→ **Task brief**
The data below should be retyped exactly, with the pictures left out.

→ **Available data**

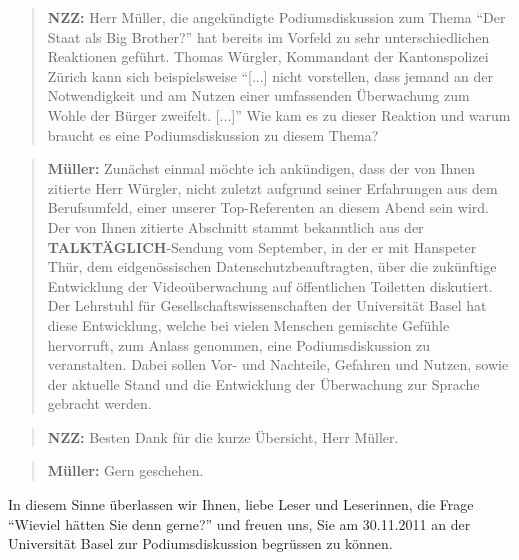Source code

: \begin{quote}
\textbf{NZZ:} Herr Müller, die angekündigte Podiumsdiskussion zum Thema
"`Der Staat als Big Brother?"' hat bereits im Vorfeld zu
sehr unterschiedlichen Reaktionen geführt. Thomas Würgler, 
Kommandant der Kantonspolizei Zürich kann sich beispielsweise "`[...] nicht
 vorstellen, dass jemand an der Notwendigkeit und am Nutzen
 einer umfassenden Überwachung zum Wohle der Bürger zweifelt. [...]"'
Wie kam es zu dieser Reaktion und warum braucht es eine  
Podiumsdiskussion zu diesem Thema?
\end{quote}
\begin{quote}
\textbf{Müller:} Zunächst einmal möchte ich ankündigen, dass
der von Ihnen zitierte Herr Würgler, nicht zuletzt aufgrund
seiner Erfahrungen aus dem Berufsumfeld, einer unserer Top-Refe\-renten
an diesem Abend sein wird. Der von Ihnen zitierte Abschnitt stammt
bekanntlich aus der \textbf{TALKTÄGLICH}-Sendung vom September,
in der er mit Hanspeter Thür,
dem eidgenössischen Datenschutzbeauftragten, über die zukünftige
Entwicklung der Videoüberwachung auf öffentlichen Toiletten
diskutiert.
Der Lehrstuhl für Gesellschaftswissenschaften der Universität Basel
hat diese Entwicklung, welche bei vielen Menschen gemischte Gefühle
hervorruft, zum Anlass genommen, eine Podiumsdiskussion zu veranstalten.
Dabei sollen Vor- und Nachteile, Gefahren und Nutzen, sowie der aktuelle
 Stand und die Entwicklung der Überwachung zur Sprache gebracht werden.
\end{quote}
\begin{quote}
\textbf{NZZ:} Besten Dank für die kurze Übersicht,
Herr Müller.
\end{quote}
\begin{quote}
\textbf{Müller:} Gern geschehen.
\end{quote}
In diesem Sinne überlassen wir Ihnen, liebe Leser und Leserinnen,
die Frage "`Wieviel hätten Sie denn gerne?"' und freuen uns, Sie am
30.11.2011 an der Universität Basel zur Podiumsdiskussion
begrüssen zu können.
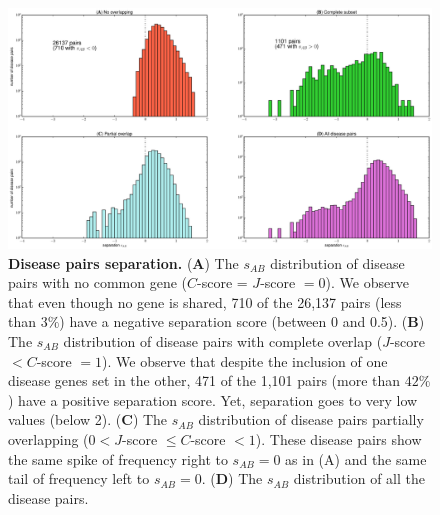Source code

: \documentclass[letterpaper]{article}
\begin{document}
		\begin{figure}[!t]
			\hspace{-2.2cm}
			\vspace{-1cm}
			\includegraphics[scale=.36]{images/s_AB_histograms.eps}
			\caption{\label{fig:s_AB histogram}
			{\bf Disease pairs separation.}
			({\bf A}) The $s_{AB}$ distribution of disease pairs with no common gene ($C$-score = $J$-score $= 0$). We
			observe that even though no gene is shared, 710 of the 26,137 pairs (less than $3\%$) have a negative
			separation score (between 0 and 0.5).
			({\bf B}) The $s_{AB}$ distribution of disease pairs with complete overlap ($J$-score $< C$-score $= 1$).
			We observe that despite the inclusion of one disease genes set in the other, 471 of the 1,101 pairs
			(more than $42\%$) have a positive separation score. Yet, separation goes to very low values (below 2).
			({\bf C}) The $s_{AB}$ distribution of disease pairs partially overlapping ($0 < J$-score $ \leq C$-score $< 1$).
			These disease pairs show the same spike of frequency right to $s_{AB} = 0$ as in (A) and the same tail of frequency
			left to $s_{AB} = 0$.
			({\bf D}) The $s_{AB}$ distribution of all the disease pairs.
			}
			\vspace{-.5cm}
		\end{figure}
\end{document}
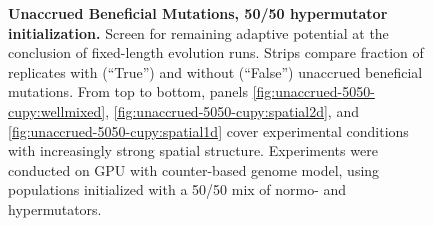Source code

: \begin{figure}[h]
  \begin{minipage}{\textwidth}
    \caption{%
      \textbf{Unaccrued Beneficial Mutations, 50/50 hypermutator initialization.}
      \footnotesize
      Screen for remaining adaptive potential at the conclusion of fixed-length evolution runs.
      Strips compare fraction of replicates with (``True'') and without (``False'') unaccrued beneficial mutations.
      From top to bottom, panels \ref{fig:unaccrued-5050-cupy:wellmixed}, \ref{fig:unaccrued-5050-cupy:spatial2d}, and \ref{fig:unaccrued-5050-cupy:spatial1d} cover experimental conditions with increasingly strong spatial structure.
      Experiments were conducted on GPU with counter-based genome model, using populations initialized with a 50/50 mix of normo- and hypermutators.
    }
    \label{fig:unaccrued-5050-cupy}
  \end{minipage}
\end{figure}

→ **Answer to the problem**
Source code

: \begin{quote}
\textbf{NZZ:} Herr Müller, die angekündigte Podiumsdiskussion zum Thema
"`Der Staat als Big Brother?"' hat bereits im Vorfeld zu
sehr unterschiedlichen Reaktionen geführt. Thomas Würgler, 
Kommandant der Kantonspolizei Zürich kann sich beispielsweise "`[...] nicht
 vorstellen, dass jemand an der Notwendigkeit und am Nutzen
 einer umfassenden Überwachung zum Wohle der Bürger zweifelt. [...]"'
Wie kam es zu dieser Reaktion und warum braucht es eine  
Podiumsdiskussion zu diesem Thema?
\end{quote}
\begin{quote}
\textbf{Müller:} Zunächst einmal möchte ich ankündigen, dass
der von Ihnen zitierte Herr Würgler, nicht zuletzt aufgrund
seiner Erfahrungen aus dem Berufsumfeld, einer unserer Top-Refe\-renten
an diesem Abend sein wird. Der von Ihnen zitierte Abschnitt stammt
bekanntlich aus der \textbf{TALKTÄGLICH}-Sendung vom September,
in der er mit Hanspeter Thür,
dem eidgenössischen Datenschutzbeauftragten, über die zukünftige
Entwicklung der Videoüberwachung auf öffentlichen Toiletten
diskutiert.
Der Lehrstuhl für Gesellschaftswissenschaften der Universität Basel
hat diese Entwicklung, welche bei vielen Menschen gemischte Gefühle
hervorruft, zum Anlass genommen, eine Podiumsdiskussion zu veranstalten.
Dabei sollen Vor- und Nachteile, Gefahren und Nutzen, sowie der aktuelle
 Stand und die Entwicklung der Überwachung zur Sprache gebracht werden.
\end{quote}
\begin{quote}
\textbf{NZZ:} Besten Dank für die kurze Übersicht,
Herr Müller.
\end{quote}
\begin{quote}
\textbf{Müller:} Gern geschehen.
\end{quote}
In diesem Sinne überlassen wir Ihnen, liebe Leser und Leserinnen,
die Frage "`Wieviel hätten Sie denn gerne?"' und freuen uns, Sie am
30.11.2011 an der Universität Basel zur Podiumsdiskussion
begrüssen zu können.
Source code

: \documentclass[letterpaper]{article}
\begin{document}
		\begin{figure}[!t]
			\hspace{-2.2cm}
			\vspace{-1cm}
			\includegraphics[scale=.36]{images/s_AB_histograms.eps}
			\caption{\label{fig:s_AB histogram}
			{\bf Disease pairs separation.}
			({\bf A}) The $s_{AB}$ distribution of disease pairs with no common gene ($C$-score = $J$-score $= 0$). We
			observe that even though no gene is shared, 710 of the 26,137 pairs (less than $3\%$) have a negative
			separation score (between 0 and 0.5).
			({\bf B}) The $s_{AB}$ distribution of disease pairs with complete overlap ($J$-score $< C$-score $= 1$).
			We observe that despite the inclusion of one disease genes set in the other, 471 of the 1,101 pairs
			(more than $42\%$) have a positive separation score. Yet, separation goes to very low values (below 2).
			({\bf C}) The $s_{AB}$ distribution of disease pairs partially overlapping ($0 < J$-score $ \leq C$-score $< 1$).
			These disease pairs show the same spike of frequency right to $s_{AB} = 0$ as in (A) and the same tail of frequency
			left to $s_{AB} = 0$.
			({\bf D}) The $s_{AB}$ distribution of all the disease pairs.
			}
			\vspace{-.5cm}
		\end{figure}
\end{document}
Source code

: \begin{figure}[h]
  \begin{minipage}{\textwidth}
    \caption{%
      \textbf{Unaccrued Beneficial Mutations, 50/50 hypermutator initialization.}
      \footnotesize
      Screen for remaining adaptive potential at the conclusion of fixed-length evolution runs.
      Strips compare fraction of replicates with (``True'') and without (``False'') unaccrued beneficial mutations.
      From top to bottom, panels \ref{fig:unaccrued-5050-cupy:wellmixed}, \ref{fig:unaccrued-5050-cupy:spatial2d}, and \ref{fig:unaccrued-5050-cupy:spatial1d} cover experimental conditions with increasingly strong spatial structure.
      Experiments were conducted on GPU with counter-based genome model, using populations initialized with a 50/50 mix of normo- and hypermutators.
    }
    \label{fig:unaccrued-5050-cupy}
  \end{minipage}
\end{figure}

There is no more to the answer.